---------- INPUT DATA ----------
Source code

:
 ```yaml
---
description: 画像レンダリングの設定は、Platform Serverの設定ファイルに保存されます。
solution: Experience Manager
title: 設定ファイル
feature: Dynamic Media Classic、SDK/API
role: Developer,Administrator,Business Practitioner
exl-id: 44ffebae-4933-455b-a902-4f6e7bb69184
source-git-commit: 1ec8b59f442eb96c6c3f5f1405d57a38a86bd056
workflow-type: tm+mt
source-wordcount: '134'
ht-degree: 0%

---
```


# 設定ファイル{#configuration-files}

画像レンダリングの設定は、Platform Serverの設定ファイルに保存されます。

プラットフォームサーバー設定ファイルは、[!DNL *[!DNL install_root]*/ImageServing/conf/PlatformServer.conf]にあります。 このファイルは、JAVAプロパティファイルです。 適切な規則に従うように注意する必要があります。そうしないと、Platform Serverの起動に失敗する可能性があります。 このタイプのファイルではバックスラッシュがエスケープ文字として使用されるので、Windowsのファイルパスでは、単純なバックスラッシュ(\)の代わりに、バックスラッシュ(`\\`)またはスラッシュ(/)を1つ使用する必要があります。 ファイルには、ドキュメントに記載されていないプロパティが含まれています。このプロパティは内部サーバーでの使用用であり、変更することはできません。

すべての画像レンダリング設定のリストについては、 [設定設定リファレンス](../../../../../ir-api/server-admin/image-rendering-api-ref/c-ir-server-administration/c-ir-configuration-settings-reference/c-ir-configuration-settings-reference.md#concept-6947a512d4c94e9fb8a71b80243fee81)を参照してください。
----------
### DIRECTIONS
Set down every record once more, exactly as written.

### SOLUTION BELOW
Source code

:
 ```yaml
---
description: 画像レンダリングの設定は、Platform Serverの設定ファイルに保存されます。
solution: Experience Manager
title: 設定ファイル
feature: Dynamic Media Classic、SDK/API
role: Developer,Administrator,Business Practitioner
exl-id: 44ffebae-4933-455b-a902-4f6e7bb69184
source-git-commit: 1ec8b59f442eb96c6c3f5f1405d57a38a86bd056
workflow-type: tm+mt
source-wordcount: '134'
ht-degree: 0%

---
```


# 設定ファイル{#configuration-files}

画像レンダリングの設定は、Platform Serverの設定ファイルに保存されます。

プラットフォームサーバー設定ファイルは、[!DNL *[!DNL install_root]*/ImageServing/conf/PlatformServer.conf]にあります。 このファイルは、JAVAプロパティファイルです。 適切な規則に従うように注意する必要があります。そうしないと、Platform Serverの起動に失敗する可能性があります。 このタイプのファイルではバックスラッシュがエスケープ文字として使用されるので、Windowsのファイルパスでは、単純なバックスラッシュ(\)の代わりに、バックスラッシュ(`\\`)またはスラッシュ(/)を1つ使用する必要があります。 ファイルには、ドキュメントに記載されていないプロパティが含まれています。このプロパティは内部サーバーでの使用用であり、変更することはできません。

すべての画像レンダリング設定のリストについては、 [設定設定リファレンス](../../../../../ir-api/server-admin/image-rendering-api-ref/c-ir-server-administration/c-ir-configuration-settings-reference/c-ir-configuration-settings-reference.md#concept-6947a512d4c94e9fb8a71b80243fee81)を参照してください。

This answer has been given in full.